• [WHAT IS EXPECTED]: Copy exactly the stretch of data below from the line with "Por el momento" through the line with "Mockup desarrollado en Balsamiq.", including both of those lines.
-- RECORDS FOR THE EXERCISE follows --
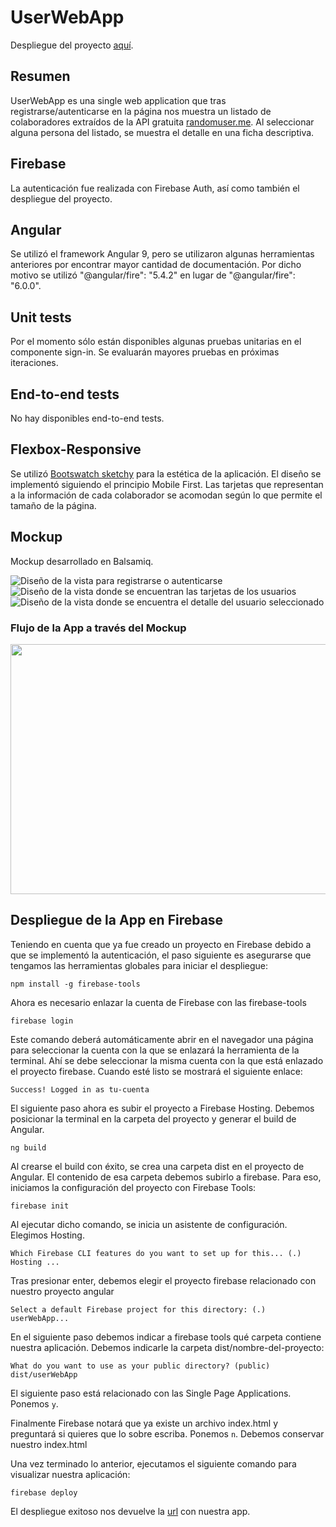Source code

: # UserWebApp

Despliegue del proyecto [aquí](https://userwebapp-2577a.web.app/).

## Resumen

UserWebApp es una single web application que tras registrarse/autenticarse en la página nos muestra un listado de colaboradores extraídos de la API gratuita [randomuser.me](​https://randomuser.me/documentation#howto). Al seleccionar alguna persona del listado, se muestra el detalle en una ficha descriptiva.

## Firebase

La autenticación fue realizada con Firebase Auth, así como también el despliegue del proyecto.

## Angular

Se utilizó el framework Angular 9, pero se utilizaron algunas herramientas anteriores por encontrar mayor cantidad de documentación. Por dicho motivo se utilizó "@angular/fire": "5.4.2" en lugar de "@angular/fire": "6.0.0".

## Unit tests

Por el momento sólo están disponibles algunas pruebas unitarias en el componente sign-in. Se evaluarán mayores pruebas en próximas iteraciones.

## End-to-end tests

No hay disponibles end-to-end tests.

## Flexbox-Responsive

Se utilizó [Bootswatch sketchy](https://bootswatch.com/sketchy/) para la estética de la aplicación. El diseño se implementó siguiendo el principio Mobile First. Las tarjetas que representan a la información de cada colaborador se acomodan según lo que permite el tamaño de la página. 

## Mockup

Mockup desarrollado en Balsamiq.

![Diseño de la vista para registrarse o autenticarse](https://raw.githubusercontent.com/ClaudiaQuezadaRiquelme/userWebApp/master/src/assets/UserWebAppMockup1.png "Diseño de la vista para registrarse o autenticarse") ![Diseño de la vista donde se encuentran las tarjetas de los usuarios](https://raw.githubusercontent.com/ClaudiaQuezadaRiquelme/userWebApp/master/src/assets/UserWebAppMockup2.png "Diseño de la vista donde se encuentran las tarjetas de los usuarios") ![Diseño de la vista donde se encuentra el detalle del usuario seleccionado](https://raw.githubusercontent.com/ClaudiaQuezadaRiquelme/userWebApp/master/src/assets/UserWebAppMockup3.png "Diseño de la vista donde se encuentra el detalle del usuario seleccionado")

### Flujo de la App a través del Mockup

<img src="https://raw.githubusercontent.com/ClaudiaQuezadaRiquelme/userWebApp/master/src/assets/UserWebAppMockup-video.gif" width="600" height="400" />

## Despliegue de la App en Firebase

Teniendo en cuenta que ya fue creado un proyecto en Firebase debido a que se implementó la autenticación, el paso siguiente es asegurarse que tengamos las herramientas globales para iniciar el despliegue:

`npm install -g firebase-tools`

Ahora es necesario enlazar la cuenta de Firebase con las firebase-tools

`firebase login`

Este comando deberá automáticamente abrir en el navegador una página para seleccionar la cuenta con la que se enlazará la herramienta de la terminal. Ahí se debe seleccionar la misma cuenta con la que está enlazado el proyecto firebase. Cuando esté listo se mostrará el siguiente enlace:

`Success! Logged in as tu-cuenta`

El siguiente paso ahora es subir el proyecto a Firebase Hosting. Debemos posicionar la terminal en la carpeta del proyecto y generar el build de Angular.

`ng build`

Al crearse el build con éxito, se crea una carpeta dist en el proyecto de Angular. El contenido de esa carpeta debemos subirlo a firebase. Para eso, iniciamos la configuración del proyecto con Firebase Tools:

`firebase init`

Al ejecutar dicho comando, se inicia un asistente de configuración. Elegimos Hosting. 

`Which Firebase CLI features do you want to set up for this...
(.) Hosting ...`

Tras presionar enter, debemos elegir el proyecto firebase relacionado con nuestro proyecto angular

`Select a default Firebase project for this directory:
(.) userWebApp...`

En el siguiente paso debemos indicar a firebase tools qué carpeta contiene nuestra aplicación. Debemos indicarle la carpeta dist/nombre-del-proyecto:

`What do you want to use as your public directory? (public) dist/userWebApp`

El siguiente paso está relacionado con las Single Page Applications. Ponemos `y`.

Finalmente Firebase notará que ya existe un archivo index.html y preguntará si quieres que lo sobre escriba. Ponemos `n`. Debemos conservar nuestro index.html

Una vez terminado lo anterior, ejecutamos el siguiente comando para visualizar nuestra aplicación:

`firebase deploy`

El despliegue exitoso nos devuelve la [url](https://userwebapp-2577a.web.app/) con nuestra app.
-- RECORDS FOR THE EXERCISE concluded --
• [REPLY]:
Por el momento sólo están disponibles algunas pruebas unitarias en el componente sign-in. Se evaluarán mayores pruebas en próximas iteraciones.

## End-to-end tests

No hay disponibles end-to-end tests.

## Flexbox-Responsive

Se utilizó [Bootswatch sketchy](https://bootswatch.com/sketchy/) para la estética de la aplicación. El diseño se implementó siguiendo el principio Mobile First. Las tarjetas que representan a la información de cada colaborador se acomodan según lo que permite el tamaño de la página. 

## Mockup

Mockup desarrollado en Balsamiq.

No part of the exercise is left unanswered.